[Start of Attachment]
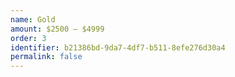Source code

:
 ```yaml
---
name: Gold
amount: $2500 – $4999
order: 3
identifier: b21386bd-9da7-4df7-b511-8efe276d30a4
permalink: false
---
```

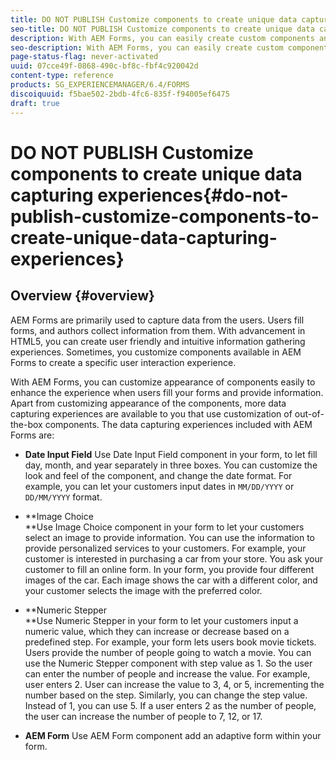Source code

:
 ```yaml
---
title: DO NOT PUBLISH Customize components to create unique data capturing experiences
seo-title: DO NOT PUBLISH Customize components to create unique data capturing experiences
description: With AEM Forms, you can easily create custom components and add them in your adaptive forms. The custom components you add let you capture user data according to your specifications. 
seo-description: With AEM Forms, you can easily create custom components and add them in your adaptive forms. The custom components you add let you capture user data according to your specifications. 
page-status-flag: never-activated
uuid: 07cce49f-0868-490c-bf8c-fbf4c920042d
content-type: reference
products: SG_EXPERIENCEMANAGER/6.4/FORMS
discoiquuid: f5bae502-2bdb-4fc6-835f-f94005ef6475
draft: true
---
```


# DO NOT PUBLISH Customize components to create unique data capturing experiences{#do-not-publish-customize-components-to-create-unique-data-capturing-experiences}

## Overview {#overview}

AEM Forms are primarily used to capture data from the users. Users fill forms, and authors collect information from them. With advancement in HTML5, you can create user friendly and intuitive information gathering experiences. Sometimes, you customize components available in AEM Forms to create a specific user interaction experience.

With AEM Forms, you can customize appearance of components easily to enhance the experience when users fill your forms and provide information. Apart from customizing appearance of the components, more data capturing experiences are available to you that use customization of out-of-the-box components. The data capturing experiences included with AEM Forms are:

* **Date Input Field** 
  Use Date Input Field component in your form, to let fill day, month, and year separately in three boxes. You can customize the look and feel of the component, and change the date format. For example, you can let your customers input dates in `MM/DD/YYYY` or `DD/MM/YYYY` format.  

* **Image Choice  
  **Use Image Choice component in your form to let your customers select an image to provide information. You can use the information to provide personalized services to your customers. For example, your customer is interested in purchasing a car from your store. You ask your customer to fill an online form. In your form, you provide four different images of the car. Each image shows the car with a different color, and your customer selects the image with the preferred color.  

* **Numeric Stepper  
  **Use Numeric Stepper in your form to let your customers input a numeric value, which they can increase or decrease based on a predefined step. For example, your form lets users book movie tickets. Users provide the number of people going to watch a movie. You can use the Numeric Stepper component with step value as 1. So the user can enter the number of people and increase the value. For example, user enters 2. User can increase the value to 3, 4, or 5, incrementing the number based on the step. Similarly, you can change the step value. Instead of 1, you can use 5. If a user enters 2 as the number of people, the user can increase the number of people to 7, 12, or 17. 
* **AEM Form** 
  Use AEM Form component add an adaptive form within your form.

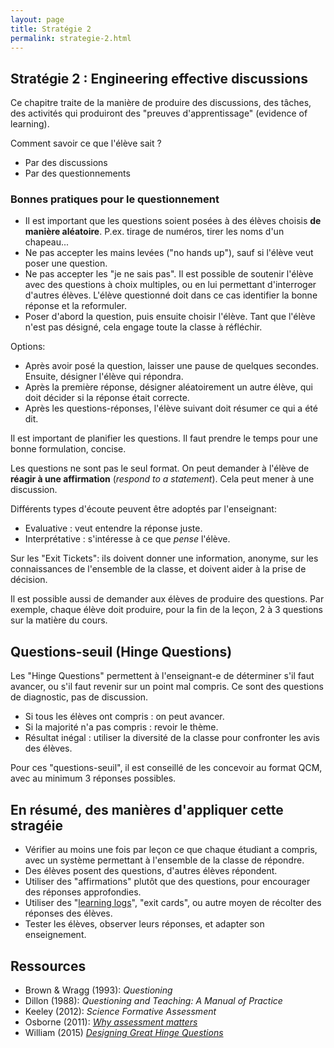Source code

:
 ```yaml
---
layout: page
title: Stratégie 2
permalink: strategie-2.html
---
```


## Stratégie 2 : Engineering effective discussions

Ce chapitre traite de la manière de produire des discussions, des tâches, des activités qui produiront des "preuves d'apprentissage" (evidence of learning).

Comment savoir ce que l'élève sait ?

- Par des discussions
- Par des questionnements

### Bonnes pratiques pour le questionnement

- Il est important que les questions soient posées à des élèves choisis **de manière aléatoire**. P.ex. tirage de numéros, tirer les noms d'un chapeau...
- Ne pas accepter les mains levées ("no hands up"), sauf si l'élève veut poser une question.
- Ne pas accepter les "je ne sais pas". Il est possible de soutenir l'élève avec des questions à choix multiples, ou en lui permettant d'interroger d'autres élèves. L'élève questionné doit dans ce cas identifier la bonne réponse et la reformuler.
- Poser d'abord la question, puis ensuite choisir l'élève. Tant que l'élève n'est pas désigné, cela engage toute la classe à réfléchir.

Options: 

- Après avoir posé la question, laisser une pause de quelques secondes. Ensuite, désigner l'élève qui répondra.
- Après la première réponse, désigner aléatoirement un autre élève, qui doit décider si la réponse était correcte.
- Après les questions-réponses, l'élève suivant doit résumer ce qui a été dit.

Il est important de planifier les questions. Il faut prendre le temps pour une bonne formulation, concise.

Les questions ne sont pas le seul format. On peut demander à l'élève de **réagir à une affirmation** (*respond to a statement*). Cela peut mener à une discussion. 

Différents types d'écoute peuvent être adoptés par l'enseignant: 

- Evaluative : veut entendre la réponse juste.
- Interprétative : s'intéresse à ce que *pense* l'élève.

Sur les "Exit Tickets": ils doivent donner une information, anonyme, sur les connaissances de l'ensemble de la classe, et doivent aider à la prise de décision.

Il est possible aussi de demander aux élèves de produire des questions. Par exemple, chaque élève doit produire, pour la fin de la leçon, 2 à 3 questions sur la matière du cours. 

## Questions-seuil (Hinge Questions)

Les "Hinge Questions" permettent à l'enseignant-e de déterminer s'il faut avancer, ou s'il faut revenir sur un point mal compris. Ce sont des questions de diagnostic, pas de discussion.

- Si tous les élèves ont compris : on peut avancer.
- Si la majorité n'a pas compris : revoir le thème.
- Résultat inégal : utiliser la diversité de la classe pour confronter les avis des élèves.

Pour ces "questions-seuil", il est conseillé de les concevoir au format QCM, avec au minimum 3 réponses possibles. 

## En résumé, des manières d'appliquer cette stragéie

- Vérifier au moins une fois par leçon ce que chaque étudiant a compris, avec un système permettant à l'ensemble de la classe de répondre.
- Des élèves posent des questions, d'autres élèves répondent.
- Utiliser des "affirmations" plutôt que des questions, pour encourager des réponses approfondies.
- Utiliser des "[learning logs](img/learning-log.png)", "exit cards", ou autre moyen de récolter des réponses des élèves.
- Tester les élèves, observer leurs réponses, et adapter son enseignement. 

 ## Ressources

 - Brown & Wragg (1993): *Questioning*
 - Dillon (1988): *Questioning and Teaching: A Manual of Practice*
 - Keeley (2012): *Science Formative Assessment*
 - Osborne (2011): *[Why assessment matters](https://web.archive.org/web/20160313030146/http://www.score-education.org/media/6606/purposejo.pdf)*
 - William (2015) *[Designing Great Hinge Questions](https://nwrpdp.files.wordpress.com/2017/05/rpdp-leading-for-impact-ts-5-el-questioning.pdf)*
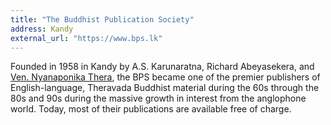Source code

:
 ```yaml
---
title: "The Buddhist Publication Society"
address: Kandy
external_url: "https://www.bps.lk"
---
```


Founded in 1958 in Kandy by A.S. Karunaratna, Richard Abeyasekera, and [Ven. Nyanaponika Thera](/authors/nyanaponika), the BPS became one of the premier publishers of English-language, Theravada Buddhist material during the 60s through the 80s and 90s during the massive growth in interest from the anglophone world. Today, most of their publications are available free of charge.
[End of Attachment]
What to do.
With "élèves" as the string to find, copy every line of the records that holds it.

Problem solution.
- Il est important que les questions soient posées à des élèves choisis **de manière aléatoire**. P.ex. tirage de numéros, tirer les noms d'un chapeau...
- Ne pas accepter les "je ne sais pas". Il est possible de soutenir l'élève avec des questions à choix multiples, ou en lui permettant d'interroger d'autres élèves. L'élève questionné doit dans ce cas identifier la bonne réponse et la reformuler.
Il est possible aussi de demander aux élèves de produire des questions. Par exemple, chaque élève doit produire, pour la fin de la leçon, 2 à 3 questions sur la matière du cours. 
- Si tous les élèves ont compris : on peut avancer.
- Résultat inégal : utiliser la diversité de la classe pour confronter les avis des élèves.
- Des élèves posent des questions, d'autres élèves répondent.
- Utiliser des "[learning logs](img/learning-log.png)", "exit cards", ou autre moyen de récolter des réponses des élèves.
- Tester les élèves, observer leurs réponses, et adapter son enseignement. 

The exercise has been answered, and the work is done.